Franchise Tax Board of California v. Hyatt (Hyatt III)
Does the Constitution bar lawsuits against a state in the courts of another state without its consent — that is, do states enjoy sovereign immunity from suit in each other's courts?
The Decision
5-4 decision · Opinion by Clarence Thomas · 2019
Majority Opinion— Clarence Thomasconcurring ↓dissent ↓
In a 5–4 decision authored by Justice Clarence Thomas, the Supreme Court ruled in favor of the Franchise Tax Board of California and overruled its 1979 precedent in Nevada v. Hall. The Court held that the Constitution does not permit a state to be sued in the courts of another state without its consent. This meant that Hyatt's long-running tort lawsuit against California's tax agency in Nevada's courts had to be dismissed.
The majority reasoned that sovereign immunity between states is deeply embedded in the constitutional structure, even though no single provision of the Constitution explicitly says so. Justice Thomas pointed to the historical understanding at the time of the founding: the states entered the Union as sovereign entities, and they would not have agreed to a constitutional system that allowed them to be hauled before each other's courts. He compared this to the Eleventh Amendment, which the Court has long interpreted as confirming a broader principle of sovereign immunity — not just the narrow text about federal court suits by citizens of other states. The majority found that the same structural logic applies to suits in sister-state courts.

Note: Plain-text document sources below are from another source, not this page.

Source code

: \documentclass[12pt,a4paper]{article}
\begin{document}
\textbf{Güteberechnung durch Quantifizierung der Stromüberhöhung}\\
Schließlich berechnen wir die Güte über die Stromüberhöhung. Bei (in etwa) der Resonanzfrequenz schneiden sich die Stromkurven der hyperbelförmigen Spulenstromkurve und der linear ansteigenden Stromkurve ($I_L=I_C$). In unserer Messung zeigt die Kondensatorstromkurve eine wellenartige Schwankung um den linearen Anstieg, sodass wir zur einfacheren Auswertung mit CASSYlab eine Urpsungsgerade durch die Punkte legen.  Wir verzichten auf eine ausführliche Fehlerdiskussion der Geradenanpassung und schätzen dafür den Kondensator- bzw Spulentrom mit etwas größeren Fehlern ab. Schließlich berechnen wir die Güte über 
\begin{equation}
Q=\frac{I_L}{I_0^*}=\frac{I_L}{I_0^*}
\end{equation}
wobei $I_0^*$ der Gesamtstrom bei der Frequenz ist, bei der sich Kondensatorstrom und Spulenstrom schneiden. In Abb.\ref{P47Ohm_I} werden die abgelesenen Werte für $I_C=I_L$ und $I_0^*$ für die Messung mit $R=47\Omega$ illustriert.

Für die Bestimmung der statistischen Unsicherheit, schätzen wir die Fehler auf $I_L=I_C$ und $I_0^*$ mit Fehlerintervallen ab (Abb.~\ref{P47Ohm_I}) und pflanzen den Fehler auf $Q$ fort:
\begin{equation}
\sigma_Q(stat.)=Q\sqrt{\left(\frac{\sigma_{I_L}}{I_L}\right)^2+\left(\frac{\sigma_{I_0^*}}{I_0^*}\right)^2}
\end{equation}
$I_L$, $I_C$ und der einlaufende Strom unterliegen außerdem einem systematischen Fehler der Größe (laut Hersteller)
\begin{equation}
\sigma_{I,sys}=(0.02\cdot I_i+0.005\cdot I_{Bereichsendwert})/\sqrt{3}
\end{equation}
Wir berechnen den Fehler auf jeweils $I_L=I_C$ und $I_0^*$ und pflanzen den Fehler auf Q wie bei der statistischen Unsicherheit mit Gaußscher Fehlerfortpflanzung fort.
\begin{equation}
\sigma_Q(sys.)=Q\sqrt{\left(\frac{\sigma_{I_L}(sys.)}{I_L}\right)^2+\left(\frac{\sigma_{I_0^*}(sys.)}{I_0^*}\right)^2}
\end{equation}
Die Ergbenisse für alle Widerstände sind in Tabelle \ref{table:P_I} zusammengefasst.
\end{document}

The Court also addressed the question of stare decisis — the principle that courts should generally follow their own prior rulings. The majority acknowledged that overruling precedent is a serious step, but concluded that Nevada v. Hall was 'badly reasoned' from the beginning. Justice Thomas noted that the Hall decision was inconsistent with the broader framework of constitutional sovereign immunity the Court had developed in other contexts, and that it had proven difficult to apply in practice. The majority argued that adherence to an erroneous precedent is not a virtue when the precedent conflicts with the Constitution's structural design.

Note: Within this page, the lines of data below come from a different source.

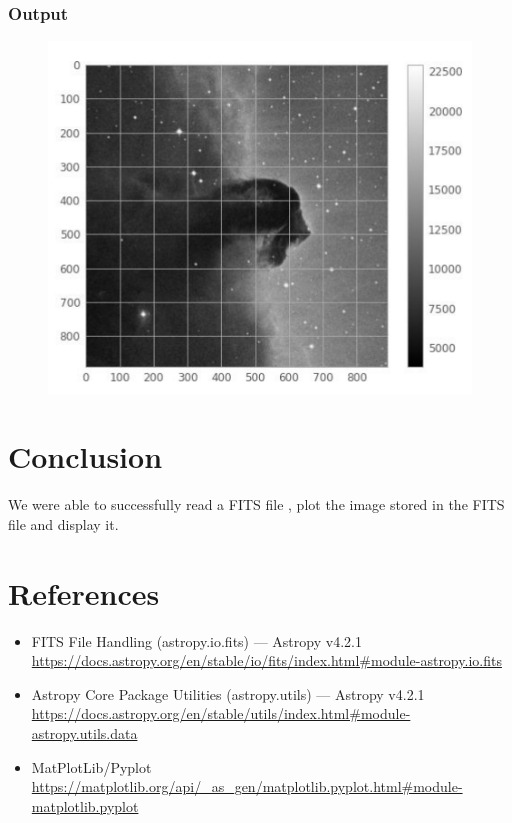 \documentclass[letterpaper,11pt]{report}
\begin{document}
\subsubsection{Output}
\begin{figure}[H]
    \centering
    \includegraphics[scale = 0.5]{horsey.png}
    \caption{}
    \label{fig:my_label}
\end{figure}

\section{Conclusion}
 We were able to successfully read a FITS file , plot the image stored in the FITS file and display it.
 
\section{References}
\begin{itemize}
    \item FITS File Handling (astropy.io.fits) — Astropy v4.2.1 \\ \href{https://docs.astropy.org/en/stable/io/fits/index.html#module-astropy.io.fits}{https://docs.astropy.org/en/stable/io/fits/index.html#module-astropy.io.fits}
    \item Astropy Core Package Utilities (astropy.utils) — Astropy v4.2.1 \\
    \href{https://docs.astropy.org/en/stable/utils/index.html#module-astropy.utils.data}{https://docs.astropy.org/en/stable/utils/index.html#module-astropy.utils.data}
    \item MatPlotLib/Pyplot \\ \href{https://matplotlib.org/api/_as_gen/matplotlib.pyplot.html#module-matplotlib.pyplot}{https://matplotlib.org/api/_as_gen/matplotlib.pyplot.html#module-matplotlib.pyplot}
\end{itemize}
\end{document}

The practical effect of the ruling was dramatic for this particular case: after nearly three decades of litigation, Hyatt's massive damages award was wiped out. More broadly, the decision established a firm constitutional rule that states cannot be sued in each other's courts, giving states a shield that many had long sought.
Concurring Opinions
Justice Thomas's majority opinion itself addressed stare decisis at length, essentially functioning as both the holding and a defense of overruling precedent; no separate concurring opinions were filed.
Dissenting Opinions
Stephen Breyerjoined by Ruth Bader Ginsburg, Sonia Sotomayor, Elena Kagan
Justice Breyer argued that Nevada v. Hall was correctly decided and that the majority had no good justification for overruling a 40-year-old precedent. He contended that nothing in the Constitution's text grants states immunity from suit in each other's courts, and that the majority's willingness to discard settled law threatened the Court's institutional legitimacy and the stability of the rule of law.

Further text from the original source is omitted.